◆ **YOUR INSTRUCTIONS**: Wherever "cleaningleadsusa" occurs in the entries, copy the line that holds it.
(Beginning of DATA FOR THIS TASK)
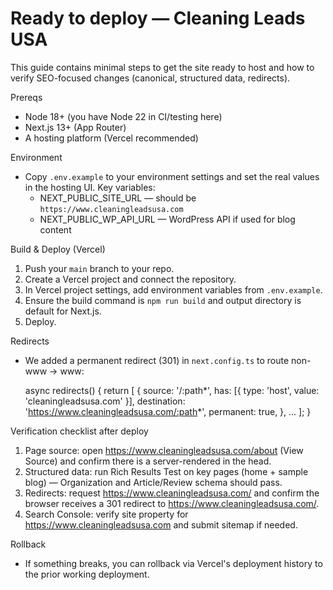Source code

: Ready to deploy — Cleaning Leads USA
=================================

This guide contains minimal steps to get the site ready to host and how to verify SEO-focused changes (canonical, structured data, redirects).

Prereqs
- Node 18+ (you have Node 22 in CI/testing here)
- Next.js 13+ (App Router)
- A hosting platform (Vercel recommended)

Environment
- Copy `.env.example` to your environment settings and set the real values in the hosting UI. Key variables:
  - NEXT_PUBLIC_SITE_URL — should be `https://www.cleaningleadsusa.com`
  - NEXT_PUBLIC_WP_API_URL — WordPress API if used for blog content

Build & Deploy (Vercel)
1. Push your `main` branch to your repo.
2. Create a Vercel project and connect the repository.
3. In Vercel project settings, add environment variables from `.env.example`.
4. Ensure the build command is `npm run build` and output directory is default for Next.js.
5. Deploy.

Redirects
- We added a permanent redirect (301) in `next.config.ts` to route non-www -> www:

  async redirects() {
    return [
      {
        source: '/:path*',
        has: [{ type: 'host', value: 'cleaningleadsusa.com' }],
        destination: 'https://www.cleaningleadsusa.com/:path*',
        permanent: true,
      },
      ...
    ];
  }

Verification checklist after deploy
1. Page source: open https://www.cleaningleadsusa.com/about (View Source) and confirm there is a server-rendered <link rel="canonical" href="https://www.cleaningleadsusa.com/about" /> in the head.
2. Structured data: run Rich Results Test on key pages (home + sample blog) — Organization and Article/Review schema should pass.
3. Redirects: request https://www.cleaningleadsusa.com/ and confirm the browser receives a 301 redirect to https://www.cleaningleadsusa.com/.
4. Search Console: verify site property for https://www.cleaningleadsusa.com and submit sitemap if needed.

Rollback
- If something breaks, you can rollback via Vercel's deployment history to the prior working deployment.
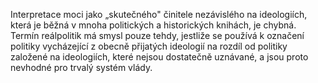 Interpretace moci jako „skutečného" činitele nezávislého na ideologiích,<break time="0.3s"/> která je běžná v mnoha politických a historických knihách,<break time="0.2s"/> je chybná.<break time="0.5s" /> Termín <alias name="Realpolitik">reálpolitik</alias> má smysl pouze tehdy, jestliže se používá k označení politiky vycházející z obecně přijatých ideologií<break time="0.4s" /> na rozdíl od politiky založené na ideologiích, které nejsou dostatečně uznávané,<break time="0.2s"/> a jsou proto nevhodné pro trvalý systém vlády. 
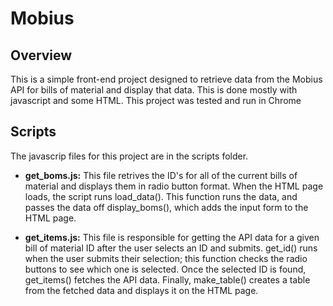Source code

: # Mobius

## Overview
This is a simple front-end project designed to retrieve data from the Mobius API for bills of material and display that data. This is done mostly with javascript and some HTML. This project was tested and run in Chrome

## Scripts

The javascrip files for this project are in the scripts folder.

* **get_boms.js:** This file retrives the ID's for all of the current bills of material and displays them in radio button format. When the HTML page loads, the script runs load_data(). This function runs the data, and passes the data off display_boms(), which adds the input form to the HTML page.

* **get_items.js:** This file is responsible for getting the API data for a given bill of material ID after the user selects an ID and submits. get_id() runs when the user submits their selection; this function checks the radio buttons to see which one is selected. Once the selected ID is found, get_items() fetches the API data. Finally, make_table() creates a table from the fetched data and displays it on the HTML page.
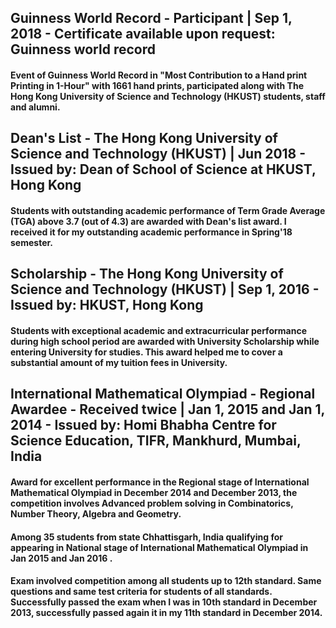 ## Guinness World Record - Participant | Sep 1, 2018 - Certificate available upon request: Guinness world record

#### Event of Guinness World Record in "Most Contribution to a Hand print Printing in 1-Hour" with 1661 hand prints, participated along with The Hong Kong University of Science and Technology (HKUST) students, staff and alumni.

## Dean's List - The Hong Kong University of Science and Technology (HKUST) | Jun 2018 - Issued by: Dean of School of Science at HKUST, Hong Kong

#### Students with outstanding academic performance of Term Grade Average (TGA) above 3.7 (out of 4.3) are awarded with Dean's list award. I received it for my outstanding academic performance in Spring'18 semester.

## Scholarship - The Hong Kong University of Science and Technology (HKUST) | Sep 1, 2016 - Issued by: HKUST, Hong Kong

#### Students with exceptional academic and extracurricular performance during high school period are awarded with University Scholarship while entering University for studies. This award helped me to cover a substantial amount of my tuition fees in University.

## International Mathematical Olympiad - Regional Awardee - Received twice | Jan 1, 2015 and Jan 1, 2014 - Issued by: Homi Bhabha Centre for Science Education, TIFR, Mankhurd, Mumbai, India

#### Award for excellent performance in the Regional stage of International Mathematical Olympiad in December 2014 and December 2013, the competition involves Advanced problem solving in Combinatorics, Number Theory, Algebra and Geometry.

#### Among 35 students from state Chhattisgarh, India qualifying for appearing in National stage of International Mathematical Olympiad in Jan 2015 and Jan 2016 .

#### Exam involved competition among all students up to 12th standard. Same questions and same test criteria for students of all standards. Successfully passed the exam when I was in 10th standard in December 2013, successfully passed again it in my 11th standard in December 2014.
(End of DATA FOR THIS TASK)
(Beginning of DATA FOR THIS TASK)
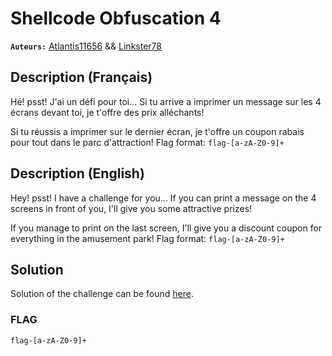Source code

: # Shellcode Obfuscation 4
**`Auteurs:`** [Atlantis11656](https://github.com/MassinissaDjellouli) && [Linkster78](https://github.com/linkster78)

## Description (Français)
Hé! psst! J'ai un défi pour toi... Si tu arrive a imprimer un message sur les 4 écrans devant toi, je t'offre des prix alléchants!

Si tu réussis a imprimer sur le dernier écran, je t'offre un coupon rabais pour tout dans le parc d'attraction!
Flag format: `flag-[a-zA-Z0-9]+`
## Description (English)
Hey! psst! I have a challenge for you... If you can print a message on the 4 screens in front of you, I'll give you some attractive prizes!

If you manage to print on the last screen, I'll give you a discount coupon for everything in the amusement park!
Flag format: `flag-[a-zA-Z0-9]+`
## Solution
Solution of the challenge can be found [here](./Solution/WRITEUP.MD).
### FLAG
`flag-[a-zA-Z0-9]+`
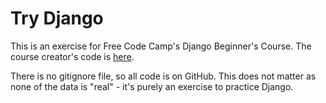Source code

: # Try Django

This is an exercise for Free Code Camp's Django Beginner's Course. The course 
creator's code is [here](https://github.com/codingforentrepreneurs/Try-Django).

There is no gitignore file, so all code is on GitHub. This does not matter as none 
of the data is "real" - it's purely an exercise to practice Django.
(End of DATA FOR THIS TASK)
◆ **RESPONSE TO THIS EXERCISE**:
  - NEXT_PUBLIC_SITE_URL — should be `https://www.cleaningleadsusa.com`
        has: [{ type: 'host', value: 'cleaningleadsusa.com' }],
        destination: 'https://www.cleaningleadsusa.com/:path*',
1. Page source: open https://www.cleaningleadsusa.com/about (View Source) and confirm there is a server-rendered <link rel="canonical" href="https://www.cleaningleadsusa.com/about" /> in the head.
3. Redirects: request https://www.cleaningleadsusa.com/ and confirm the browser receives a 301 redirect to https://www.cleaningleadsusa.com/.
4. Search Console: verify site property for https://www.cleaningleadsusa.com and submit sitemap if needed.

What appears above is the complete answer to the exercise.